DATA PROVIDED Start Marker
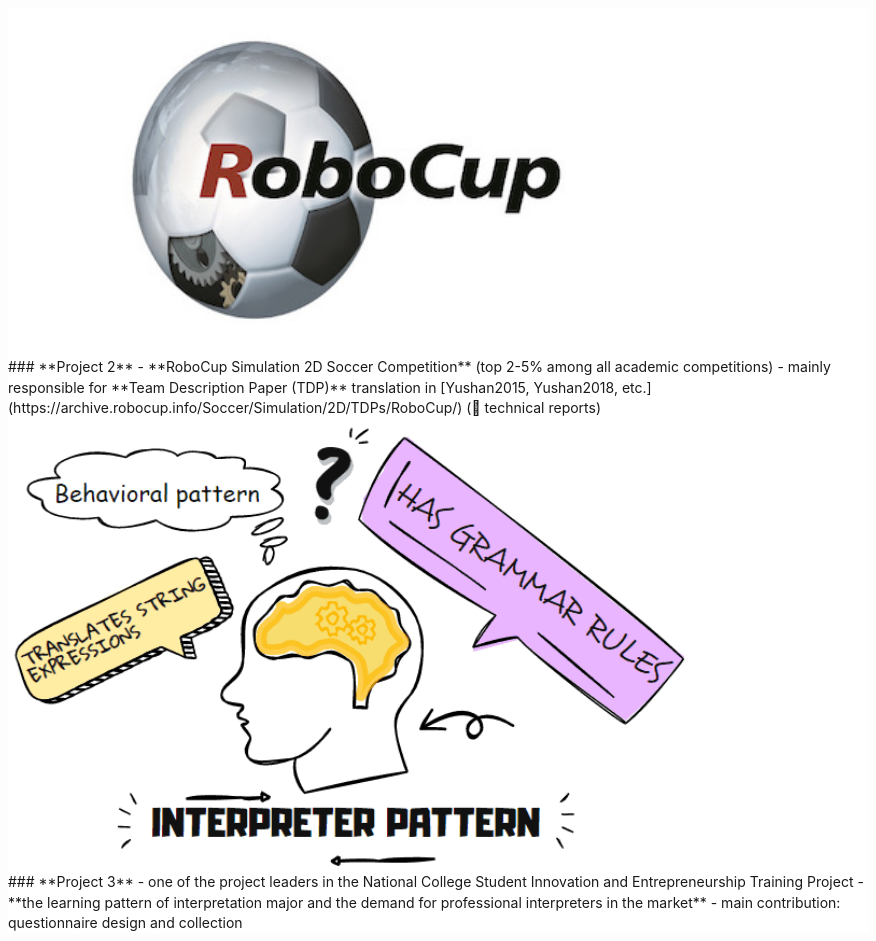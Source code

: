 <div class='paper-box'><div class='paper-box-image'><div><img src='images/robo.jpg' alt="sym" width="80%"></div></div>
<div class='paper-box-text' markdown="1">
### **Project 2**
- **RoboCup Simulation 2D Soccer Competition** (top 2-5% among all academic competitions)
- mainly responsible for **Team Description Paper (TDP)** translation in [Yushan2015, Yushan2018, etc.](https://archive.robocup.info/Soccer/Simulation/2D/TDPs/RoboCup/) (📝 technical reports)
</div>
</div>

<div class='paper-box'><div class='paper-box-image'><div><img src='images/inter.png' alt="sym" width="80%"></div></div>
<div class='paper-box-text' markdown="1">
### **Project 3**
- one of the project leaders in the National College Student Innovation and Entrepreneurship Training Project
- **the learning pattern of interpretation major and the demand for professional interpreters in the market**
- main contribution: questionnaire design and collection
</div>
</div>
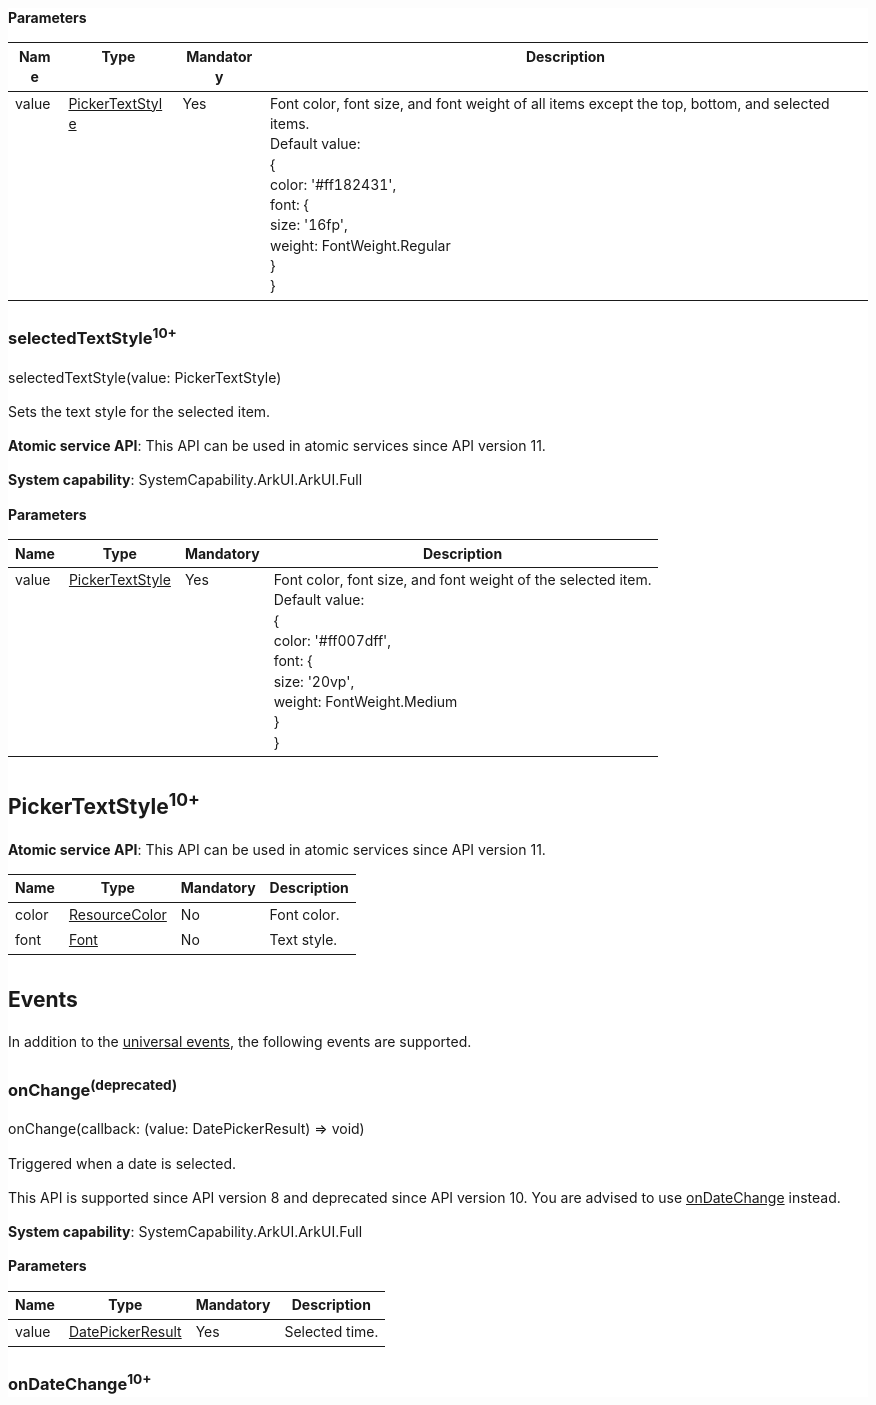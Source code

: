 **Parameters**

| Name| Type                                         | Mandatory| Description                                                        |
| ------ | --------------------------------------------- | ---- | ------------------------------------------------------------ |
| value  | [PickerTextStyle](#pickertextstyle10) | Yes  | Font color, font size, and font weight of all items except the top, bottom, and selected items.<br>Default value:<br>{<br>color: '#ff182431',<br>font: {<br>size: '16fp', <br>weight: FontWeight.Regular<br>}<br>} |

### selectedTextStyle<sup>10+</sup>

selectedTextStyle(value: PickerTextStyle)

Sets the text style for the selected item.

**Atomic service API**: This API can be used in atomic services since API version 11.

**System capability**: SystemCapability.ArkUI.ArkUI.Full

**Parameters**

| Name| Type                                         | Mandatory| Description                                                        |
| ------ | --------------------------------------------- | ---- | ------------------------------------------------------------ |
| value  | [PickerTextStyle](#pickertextstyle10) | Yes  | Font color, font size, and font weight of the selected item.<br>Default value:<br>{<br>color: '#ff007dff',<br>font: {<br>size: '20vp', <br>weight: FontWeight.Medium<br>}<br>} |

## PickerTextStyle<sup>10+</sup>

**Atomic service API**: This API can be used in atomic services since API version 11.

| Name  | Type                                    | Mandatory  | Description                     |
| ----- | ---------------------------------------- | ---- | ------------------------- |
| color | [ResourceColor](ts-types.md#resourcecolor) | No   | Font color.                    |
| font  | [Font](ts-types.md#font)                 | No   | Text style.|

## Events

In addition to the [universal events](ts-component-general-events.md), the following events are supported.

### onChange<sup>(deprecated)</sup>

onChange(callback: (value: DatePickerResult) => void)

Triggered when a date is selected.

This API is supported since API version 8 and deprecated since API version 10. You are advised to use [onDateChange](#ondatechange10) instead.

**System capability**: SystemCapability.ArkUI.ArkUI.Full

**Parameters**

| Name| Type                                         | Mandatory| Description            |
| ------ | --------------------------------------------- | ---- | ---------------- |
| value  | [DatePickerResult](#datepickerresult) | Yes  | Selected time.|

### onDateChange<sup>10+</sup>

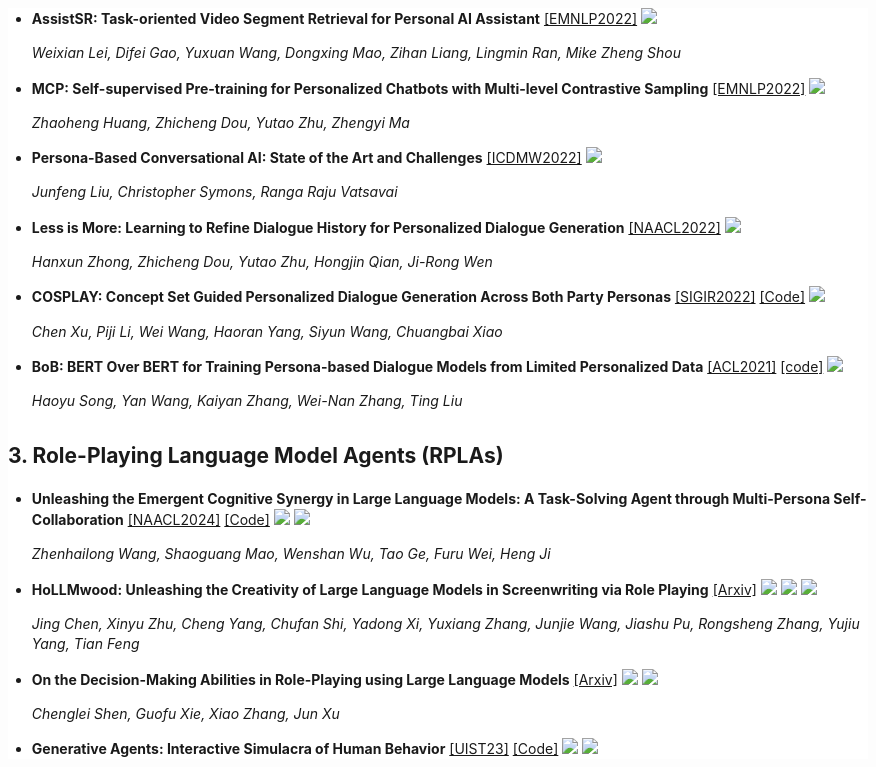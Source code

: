 -  **AssistSR: Task-oriented Video Segment Retrieval for Personal AI Assistant** [[EMNLP2022]](https://aclanthology.org/2022.findings-emnlp.24.pdf)   ![](https://img.shields.io/badge/Methods-green)
  
   *Weixian Lei, Difei Gao, Yuxuan Wang, Dongxing Mao, Zihan Liang, Lingmin Ran, Mike Zheng Shou*

-  **MCP: Self-supervised Pre-training for Personalized Chatbots with Multi-level Contrastive Sampling** [[EMNLP2022]](https://aclanthology.org/2022.findings-emnlp.73.pdf)   ![](https://img.shields.io/badge/Methods-green)
  
    *Zhaoheng Huang, Zhicheng Dou, Yutao Zhu, Zhengyi Ma*

- **Persona-Based Conversational AI: State of the Art and Challenges** [[ICDMW2022]](https://arxiv.org/abs/2212.03699)   ![](https://img.shields.io/badge/Methods-green)

    *Junfeng Liu, Christopher Symons, Ranga Raju Vatsavai*

- **Less is More: Learning to Refine Dialogue History for Personalized Dialogue Generation** [[NAACL2022]](https://arxiv.org/abs/2204.08128)   ![](https://img.shields.io/badge/Methods-green)

    *Hanxun Zhong, Zhicheng Dou, Yutao Zhu, Hongjin Qian, Ji-Rong Wen*

- **COSPLAY: Concept Set Guided Personalized Dialogue Generation Across Both Party Personas** [[SIGIR2022]](https://dl.acm.org/doi/10.1145/3477495.3531957) [[Code]](https://github.com/chenxu05037/COSPLAY) ![](https://img.shields.io/badge/Methods-green)

    *Chen Xu, Piji Li, Wei Wang, Haoran Yang, Siyun Wang, Chuangbai Xiao*

- **BoB: BERT Over BERT for Training Persona-based Dialogue Models from Limited Personalized Data** [[ACL2021]](https://aclanthology.org/2021.acl-long.14.pdf)  [[code]](https://github.com/songhaoyu/BoB) ![](https://img.shields.io/badge/Methods-green)

     *Haoyu Song, Yan Wang, Kaiyan Zhang, Wei-Nan Zhang, Ting Liu*


## 3. Role-Playing Language Model Agents (RPLAs)



- **Unleashing the Emergent Cognitive Synergy in Large Language Models: A Task-Solving Agent through Multi-Persona Self-Collaboration** [[NAACL2024]](https://aclanthology.org/2024.naacl-long.15/) [[Code]](https://github.com/MikeWangWZHL/Solo-Performance-Prompting.git) ![](https://img.shields.io/badge/Methods-green) ![](https://img.shields.io/badge/LLMs-brown)

   *Zhenhailong Wang, Shaoguang Mao, Wenshan Wu, Tao Ge, Furu Wei, Heng Ji*

- **HoLLMwood: Unleashing the Creativity of Large Language Models in Screenwriting via Role Playing** [[Arxiv]](https://arxiv.org/abs/2406.11683)  ![](https://img.shields.io/badge/Dataset-blue) ![](https://img.shields.io/badge/Methods-green) ![](https://img.shields.io/badge/LLMs-brown)

   *Jing Chen, Xinyu Zhu, Cheng Yang, Chufan Shi, Yadong Xi, Yuxiang Zhang, Junjie Wang, Jiashu Pu, Rongsheng Zhang, Yujiu Yang, Tian Feng*

- **On the Decision-Making Abilities in Role-Playing using Large Language Models** [[Arxiv]](https://arxiv.org/abs/2402.18807)   ![](https://img.shields.io/badge/Methods-green) ![](https://img.shields.io/badge/LLMs-brown)

   *Chenglei Shen, Guofu Xie, Xiao Zhang, Jun Xu*
  

- **Generative Agents: Interactive Simulacra of Human Behavior** [[UIST23]](https://arxiv.org/abs/2304.03442)  [[Code]](https://github.com/mkturkcan/generative-agents)  ![](https://img.shields.io/badge/Methods-green) ![](https://img.shields.io/badge/LLMs-brown)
DATA PROVIDED End Marker
### THE PROBLEM
When you reach a picture in the records above, pass over it and transcribe the rest exactly.

### WRITTEN SOLUTION
Source code

: <div class='paper-box'><div class='paper-box-image'><div><img src='images/robo.jpg' alt="sym" width="80%"></div></div>
<div class='paper-box-text' markdown="1">
### **Project 2**
- **RoboCup Simulation 2D Soccer Competition** (top 2-5% among all academic competitions)
- mainly responsible for **Team Description Paper (TDP)** translation in [Yushan2015, Yushan2018, etc.](https://archive.robocup.info/Soccer/Simulation/2D/TDPs/RoboCup/) (📝 technical reports)
</div>
</div>

<div class='paper-box'><div class='paper-box-image'><div><img src='images/inter.png' alt="sym" width="80%"></div></div>
<div class='paper-box-text' markdown="1">
### **Project 3**
- one of the project leaders in the National College Student Innovation and Entrepreneurship Training Project
- **the learning pattern of interpretation major and the demand for professional interpreters in the market**
- main contribution: questionnaire design and collection
</div>
</div>
Source code

: **Parameters**

| Name| Type                                         | Mandatory| Description                                                        |
| ------ | --------------------------------------------- | ---- | ------------------------------------------------------------ |
| value  | [PickerTextStyle](#pickertextstyle10) | Yes  | Font color, font size, and font weight of all items except the top, bottom, and selected items.<br>Default value:<br>{<br>color: '#ff182431',<br>font: {<br>size: '16fp', <br>weight: FontWeight.Regular<br>}<br>} |

### selectedTextStyle<sup>10+</sup>

selectedTextStyle(value: PickerTextStyle)

Sets the text style for the selected item.

**Atomic service API**: This API can be used in atomic services since API version 11.

**System capability**: SystemCapability.ArkUI.ArkUI.Full

**Parameters**

| Name| Type                                         | Mandatory| Description                                                        |
| ------ | --------------------------------------------- | ---- | ------------------------------------------------------------ |
| value  | [PickerTextStyle](#pickertextstyle10) | Yes  | Font color, font size, and font weight of the selected item.<br>Default value:<br>{<br>color: '#ff007dff',<br>font: {<br>size: '20vp', <br>weight: FontWeight.Medium<br>}<br>} |

## PickerTextStyle<sup>10+</sup>

**Atomic service API**: This API can be used in atomic services since API version 11.

| Name  | Type                                    | Mandatory  | Description                     |
| ----- | ---------------------------------------- | ---- | ------------------------- |
| color | [ResourceColor](ts-types.md#resourcecolor) | No   | Font color.                    |
| font  | [Font](ts-types.md#font)                 | No   | Text style.|

## Events

In addition to the [universal events](ts-component-general-events.md), the following events are supported.

### onChange<sup>(deprecated)</sup>

onChange(callback: (value: DatePickerResult) => void)

Triggered when a date is selected.

This API is supported since API version 8 and deprecated since API version 10. You are advised to use [onDateChange](#ondatechange10) instead.

**System capability**: SystemCapability.ArkUI.ArkUI.Full

**Parameters**

| Name| Type                                         | Mandatory| Description            |
| ------ | --------------------------------------------- | ---- | ---------------- |
| value  | [DatePickerResult](#datepickerresult) | Yes  | Selected time.|

### onDateChange<sup>10+</sup>

Source code

: -  **AssistSR: Task-oriented Video Segment Retrieval for Personal AI Assistant** [[EMNLP2022]](https://aclanthology.org/2022.findings-emnlp.24.pdf)   ![](https://img.shields.io/badge/Methods-green)
  
   *Weixian Lei, Difei Gao, Yuxuan Wang, Dongxing Mao, Zihan Liang, Lingmin Ran, Mike Zheng Shou*

-  **MCP: Self-supervised Pre-training for Personalized Chatbots with Multi-level Contrastive Sampling** [[EMNLP2022]](https://aclanthology.org/2022.findings-emnlp.73.pdf)   ![](https://img.shields.io/badge/Methods-green)
  
    *Zhaoheng Huang, Zhicheng Dou, Yutao Zhu, Zhengyi Ma*

- **Persona-Based Conversational AI: State of the Art and Challenges** [[ICDMW2022]](https://arxiv.org/abs/2212.03699)   ![](https://img.shields.io/badge/Methods-green)

    *Junfeng Liu, Christopher Symons, Ranga Raju Vatsavai*

- **Less is More: Learning to Refine Dialogue History for Personalized Dialogue Generation** [[NAACL2022]](https://arxiv.org/abs/2204.08128)   ![](https://img.shields.io/badge/Methods-green)

    *Hanxun Zhong, Zhicheng Dou, Yutao Zhu, Hongjin Qian, Ji-Rong Wen*

- **COSPLAY: Concept Set Guided Personalized Dialogue Generation Across Both Party Personas** [[SIGIR2022]](https://dl.acm.org/doi/10.1145/3477495.3531957) [[Code]](https://github.com/chenxu05037/COSPLAY) ![](https://img.shields.io/badge/Methods-green)

    *Chen Xu, Piji Li, Wei Wang, Haoran Yang, Siyun Wang, Chuangbai Xiao*

- **BoB: BERT Over BERT for Training Persona-based Dialogue Models from Limited Personalized Data** [[ACL2021]](https://aclanthology.org/2021.acl-long.14.pdf)  [[code]](https://github.com/songhaoyu/BoB) ![](https://img.shields.io/badge/Methods-green)

     *Haoyu Song, Yan Wang, Kaiyan Zhang, Wei-Nan Zhang, Ting Liu*


## 3. Role-Playing Language Model Agents (RPLAs)



- **Unleashing the Emergent Cognitive Synergy in Large Language Models: A Task-Solving Agent through Multi-Persona Self-Collaboration** [[NAACL2024]](https://aclanthology.org/2024.naacl-long.15/) [[Code]](https://github.com/MikeWangWZHL/Solo-Performance-Prompting.git) ![](https://img.shields.io/badge/Methods-green) ![](https://img.shields.io/badge/LLMs-brown)

   *Zhenhailong Wang, Shaoguang Mao, Wenshan Wu, Tao Ge, Furu Wei, Heng Ji*

- **HoLLMwood: Unleashing the Creativity of Large Language Models in Screenwriting via Role Playing** [[Arxiv]](https://arxiv.org/abs/2406.11683)  ![](https://img.shields.io/badge/Dataset-blue) ![](https://img.shields.io/badge/Methods-green) ![](https://img.shields.io/badge/LLMs-brown)

   *Jing Chen, Xinyu Zhu, Cheng Yang, Chufan Shi, Yadong Xi, Yuxiang Zhang, Junjie Wang, Jiashu Pu, Rongsheng Zhang, Yujiu Yang, Tian Feng*

- **On the Decision-Making Abilities in Role-Playing using Large Language Models** [[Arxiv]](https://arxiv.org/abs/2402.18807)   ![](https://img.shields.io/badge/Methods-green) ![](https://img.shields.io/badge/LLMs-brown)

   *Chenglei Shen, Guofu Xie, Xiao Zhang, Jun Xu*
  

- **Generative Agents: Interactive Simulacra of Human Behavior** [[UIST23]](https://arxiv.org/abs/2304.03442)  [[Code]](https://github.com/mkturkcan/generative-agents)  ![](https://img.shields.io/badge/Methods-green) ![](https://img.shields.io/badge/LLMs-brown)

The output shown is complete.